[Saved data entries]
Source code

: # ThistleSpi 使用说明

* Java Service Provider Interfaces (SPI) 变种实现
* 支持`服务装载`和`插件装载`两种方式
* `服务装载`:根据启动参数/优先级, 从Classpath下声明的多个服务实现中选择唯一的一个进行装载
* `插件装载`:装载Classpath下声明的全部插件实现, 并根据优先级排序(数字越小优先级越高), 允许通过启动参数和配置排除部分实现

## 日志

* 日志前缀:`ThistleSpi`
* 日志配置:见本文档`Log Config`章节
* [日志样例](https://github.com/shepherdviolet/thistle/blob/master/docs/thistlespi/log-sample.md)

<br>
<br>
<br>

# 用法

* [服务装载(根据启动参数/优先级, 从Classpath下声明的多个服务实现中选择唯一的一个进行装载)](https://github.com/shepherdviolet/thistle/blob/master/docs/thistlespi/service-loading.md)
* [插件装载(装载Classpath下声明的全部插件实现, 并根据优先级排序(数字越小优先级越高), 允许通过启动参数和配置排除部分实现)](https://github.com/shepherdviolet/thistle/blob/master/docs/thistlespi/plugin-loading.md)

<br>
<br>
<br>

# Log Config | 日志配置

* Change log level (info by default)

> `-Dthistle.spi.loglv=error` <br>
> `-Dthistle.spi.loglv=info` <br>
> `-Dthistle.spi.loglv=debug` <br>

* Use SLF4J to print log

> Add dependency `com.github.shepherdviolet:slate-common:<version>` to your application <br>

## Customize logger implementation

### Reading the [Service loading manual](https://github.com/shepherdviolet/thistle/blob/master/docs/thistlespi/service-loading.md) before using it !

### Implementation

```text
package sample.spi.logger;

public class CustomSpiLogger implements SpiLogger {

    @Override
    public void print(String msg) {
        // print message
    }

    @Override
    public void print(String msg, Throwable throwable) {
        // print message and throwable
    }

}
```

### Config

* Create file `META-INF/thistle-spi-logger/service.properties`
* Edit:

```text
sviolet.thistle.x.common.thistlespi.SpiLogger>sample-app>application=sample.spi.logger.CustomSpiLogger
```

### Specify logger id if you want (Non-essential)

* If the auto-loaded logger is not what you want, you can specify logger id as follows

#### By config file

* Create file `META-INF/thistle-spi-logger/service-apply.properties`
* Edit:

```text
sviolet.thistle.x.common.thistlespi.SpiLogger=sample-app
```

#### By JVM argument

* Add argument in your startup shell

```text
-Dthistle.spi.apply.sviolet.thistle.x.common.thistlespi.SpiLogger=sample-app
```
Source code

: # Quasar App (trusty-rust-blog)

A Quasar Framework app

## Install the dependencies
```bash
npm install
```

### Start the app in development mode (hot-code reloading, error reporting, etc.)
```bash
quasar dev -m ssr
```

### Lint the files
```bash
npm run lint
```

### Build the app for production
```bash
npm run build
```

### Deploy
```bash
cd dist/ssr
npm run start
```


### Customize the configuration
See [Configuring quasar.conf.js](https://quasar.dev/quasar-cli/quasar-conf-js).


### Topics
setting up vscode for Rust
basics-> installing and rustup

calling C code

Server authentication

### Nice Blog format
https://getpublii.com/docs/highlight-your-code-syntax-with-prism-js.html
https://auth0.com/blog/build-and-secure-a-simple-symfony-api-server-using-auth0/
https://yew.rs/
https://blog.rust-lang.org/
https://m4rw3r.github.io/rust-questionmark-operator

▸ TO DO:
From the records above, copy out the line with "(info by default)", the line with "A Quasar Framework app", and every line between them, word for word.

▸ WORKED SOLUTION:
* Change log level (info by default)

> `-Dthistle.spi.loglv=error` <br>
> `-Dthistle.spi.loglv=info` <br>
> `-Dthistle.spi.loglv=debug` <br>

* Use SLF4J to print log

> Add dependency `com.github.shepherdviolet:slate-common:<version>` to your application <br>

## Customize logger implementation

### Reading the [Service loading manual](https://github.com/shepherdviolet/thistle/blob/master/docs/thistlespi/service-loading.md) before using it !

### Implementation

```text
package sample.spi.logger;

public class CustomSpiLogger implements SpiLogger {

    @Override
    public void print(String msg) {
        // print message
    }

    @Override
    public void print(String msg, Throwable throwable) {
        // print message and throwable
    }

}
```

### Config

* Create file `META-INF/thistle-spi-logger/service.properties`
* Edit:

```text
sviolet.thistle.x.common.thistlespi.SpiLogger>sample-app>application=sample.spi.logger.CustomSpiLogger
```

### Specify logger id if you want (Non-essential)

* If the auto-loaded logger is not what you want, you can specify logger id as follows

#### By config file

* Create file `META-INF/thistle-spi-logger/service-apply.properties`
* Edit:

```text
sviolet.thistle.x.common.thistlespi.SpiLogger=sample-app
```

#### By JVM argument

* Add argument in your startup shell

```text
-Dthistle.spi.apply.sviolet.thistle.x.common.thistlespi.SpiLogger=sample-app
```
Source code

: # Quasar App (trusty-rust-blog)

A Quasar Framework app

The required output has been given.